Here’s a crude histogram, counting all tokens (note: the Islanders, Nets, and Jets are missing from the entire Seinfeld universe):

team sg + “game” pl + “game”
Knicks 5 0
Rangers 1
(The Face Painter)
0
Yankees 3
(The Letter,
The Engagement,
The Chaperone)
0
Giants 1
(The Masseuse)
1
(The Masseuse)
Mets 0 2
(The Seinfeld Chronicles,
The Puerto Rican Day)

There’s more. If you broaden the search terms, other combinations show up too. As the examples below illustrate, the singular-non-head arises in other compounds, except where the opponent is mentioned (e.g., “Mets-Phillies”).

Knick tickets
Ranger fan
Yankee dugout
Knicks-Bulls game (3)
Knicks home-opener
Rangers-Devils game
Mets-Phillies

I got “Yankee dugout” from a script that already had “Yankee game” in it.
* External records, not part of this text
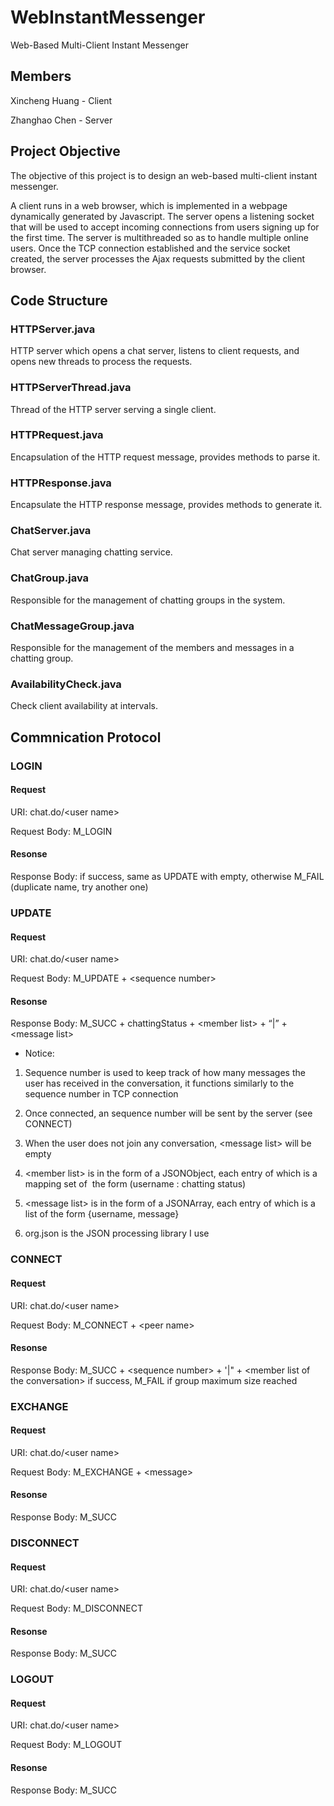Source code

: # WebInstantMessenger
Web-Based Multi-Client Instant Messenger

## Members

Xincheng Huang - Client

Zhanghao Chen - Server

## Project Objective

The objective of this project is to design an web-based multi-client instant messenger.

A client runs in a web browser, which is implemented in a webpage dynamically generated by Javascript.
The server opens a listening socket that will be used to accept incoming connections from users signing up for the first time. 
The server is multithreaded so as to handle multiple online users. 
Once the TCP connection established and the service socket created, the server processes the Ajax requests
submitted by the client browser.

## Code Structure

### HTTPServer.java
HTTP server which opens a chat server, listens to client requests, and opens new threads to process the requests.

### HTTPServerThread.java
Thread of the HTTP server serving a single client.

### HTTPRequest.java
Encapsulation of the HTTP request message, provides methods to parse it.

### HTTPResponse.java
Encapsulate the HTTP response message, provides methods to generate it.

### ChatServer.java
Chat server managing chatting service.

### ChatGroup.java
Responsible for the management of chatting groups in the system.

### ChatMessageGroup.java
Responsible for the management of the members and messages in a chatting group.

### AvailabilityCheck.java
Check client availability at intervals.

## Commnication Protocol

### LOGIN
#### Request
URI: chat.do/\<user name\>

Request Body: M_LOGIN

#### Resonse
Response Body: if success, same as UPDATE with <message list> empty, otherwise M_FAIL (duplicate name, try another one)

### UPDATE
#### Request
URI: chat.do/\<user name\>

Request Body: M_UPDATE + \<sequence number\>

#### Resonse
Response Body: M_SUCC + chattingStatus + \<member list\> + “|” + \<message list\>

* Notice:

1. Sequence number is used to keep track of how many messages the user has received in the conversation, it functions similarly to the sequence number in TCP connection

2. Once connected, an sequence number will be sent by the server (see CONNECT)

3. When the user does not join any conversation, \<message list\> will be empty

4. \<member list\> is in the form of a JSONObject, each entry of which is a mapping set of  the form (username : chatting status)

5. \<message list\> is in the form of a JSONArray, each entry of which is a list of the form {username, message}

6. org.json is the JSON processing library I use

### CONNECT
#### Request
URI: chat.do/\<user name\>

Request Body: M_CONNECT + \<peer name\>

#### Resonse
Response Body: M_SUCC + \<sequence number\> + '|" + \<member list of the conversation\> if success, M_FAIL if group maximum size reached

### EXCHANGE
#### Request
URI: chat.do/\<user name\>

Request Body: M_EXCHANGE + \<message\>

#### Resonse
Response Body: M_SUCC

### DISCONNECT
#### Request
URI: chat.do/\<user name\>

Request Body: M_DISCONNECT

#### Resonse
Response Body: M_SUCC

### LOGOUT
#### Request
URI: chat.do/\<user name\>

Request Body: M_LOGOUT

#### Resonse
Response Body: M_SUCC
Now I’m not about to search for all instances of “Yankee”, because the word shows up in 31 episodes, but a quick look shows a few more collocations:

The Strike: … TIM: (Accepting) Oh. (Turns to George) Hey, George, thanks again for getting me those Yankee tickets. GEORGE: Oh, yeah. … GEORGE: I got him Yankee’s tickets! …

The Mom and Pop Store: … GEORGE: How would you find out something like that…wait a minute, what am I thinking? I’ve got the entire Yankee organization at my disposal. …

The Visa: … A brouhaha breaks out between the guys in the camp, you know, and the old Yankee players, and as I’m trying to get Moose Skowron off of one of my teammates …

One other example I remember is from an episode in which some of the gang gets to sit in the Yankee’s guest seating area during a game against the Orioles. Elaine (as I would have done had I been from Baltimore) comes wearing an Orioles hat (and it is referred to as such in the script, with the [s] there).

… better take off that Orioles cap. ELAINE: (thinking he’s joking) Yeah. I better! …
you wore an Orioles cap. ELAINE: Well maybe you should ask him! …

You may disagree, but I find many of the singular non-head elements to be pretty awkward. Where did they come from? Did some script writer once take a linguistics course in which the decsriptive claim was advanced that non-heads can never take regular plurals, only to extend it (badly) into team-name compounds?